Golobart makes the point that Stuani is the same player at Girona that he was during his days with Espanyol. He only managed to score 12 goals in his final La Liga season with the club (2014-15), but Stuani has grown into his role as Girona's franchise player. The greater responsibility—a mantle that has arrived to him in the autumn of his career—sits well with him.
"At Espanyol, I always had the feeling he was important, but he definitely could give more," Golobart says. "What's happened is that he feels more valued at Girona than he did at Espanyol. His Girona teammates look on him as being more important. He's their reference point. At Espanyol, he was an attacker on a team of 11 players. At Girona, he's the reference point for the team, for the club. He has responded wonderfully to this new role he's been given."
Stuani's career has been a series of ups and downs. He grew up in Tala, a small rural town in Uruguay, and is the son of middle-class parents. His father ran the family grocery business; his mother was a teacher. He joined one of Uruguay's premier division clubs, Danubio, as a 13-year-old, which involved making a 160-kilometer round trip for training and matches.
His big move to Europe's leagues came in 2008, when he joined Reggina as a 21-year-old, but he floundered. He only managed to register one goal in 18 appearances in Serie A for the club. He fared better when out on loan, scoring 22 goals during one spell in Spain's second division with Albacete—which is still a club-season record—but was sold to Espanyol in 2012.
A few years later, he moved to Middlesbrough in England, where he scored the goal that earned the side promotion to the Premier League in May 2016. The following season, he only scored four goals in the top flight before moving to Girona, where he has come into his kingdom. The late flowering of his career is a surprise to football observers back in Uruguay.
"Until his performances over the last two seasons with Girona, he was a player with a very low profile here in Uruguay," says Daniel Rosa, a sports editor with El Pais. "People didn't know much about him. But now every Uruguayan thinks that if Suarez or Cavani are missing, we have a guy at their level to replace them."
Three Uruguayan players have finished seasons as top scorers in La Liga. Jorge da Silva won the Pichichi for Valladolid in 1984, Diego Forlan was twice top scorer in the 2000s and Suarez won it in 2016.

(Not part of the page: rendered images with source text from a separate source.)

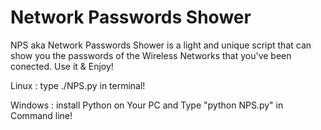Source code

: # Network Passwords Shower
NPS aka Network Passwords Shower is a light and unique script that can show you the passwords of the Wireless Networks that you've been conected. Use it &amp; Enjoy!

Linux : 
type ./NPS.py in terminal!

Windows : 
install Python on Your PC and Type "python NPS.py" in Command line!
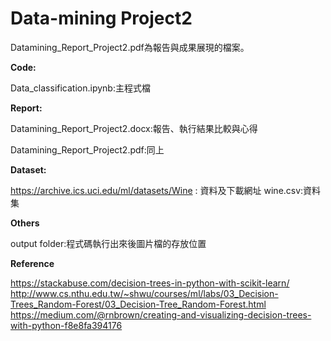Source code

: # Data-mining Project2

Datamining_Report_Project2.pdf為報告與成果展現的檔案。

**Code:**


Data_classification.ipynb:主程式檔


**Report:**


Datamining_Report_Project2.docx:報告、執行結果比較與心得

Datamining_Report_Project2.pdf:同上

**Dataset:**


https://archive.ics.uci.edu/ml/datasets/Wine  : 資料及下載網址
wine.csv:資料集

**Others**


output folder:程式碼執行出來後圖片檔的存放位置

**Reference**


https://stackabuse.com/decision-trees-in-python-with-scikit-learn/
http://www.cs.nthu.edu.tw/~shwu/courses/ml/labs/03_Decision-Trees_Random-Forest/03_Decision-Tree_Random-Forest.html
https://medium.com/@rnbrown/creating-and-visualizing-decision-trees-with-python-f8e8fa394176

It would be an incredible achievement if Stuani were to become the fourth Uruguayan footballer to win a Pichichi, especially with one of the smallest clubs in the league. But this La Liga season is so strange—at the moment, 76 points might be enough to win the title—so he might just be in with a chance.
"Stuani's explosion—his improved performances, his achievements—has arrived late in his career," Rosa says. "It's strange. After all these years, playing in Europe the world is finally getting to know him."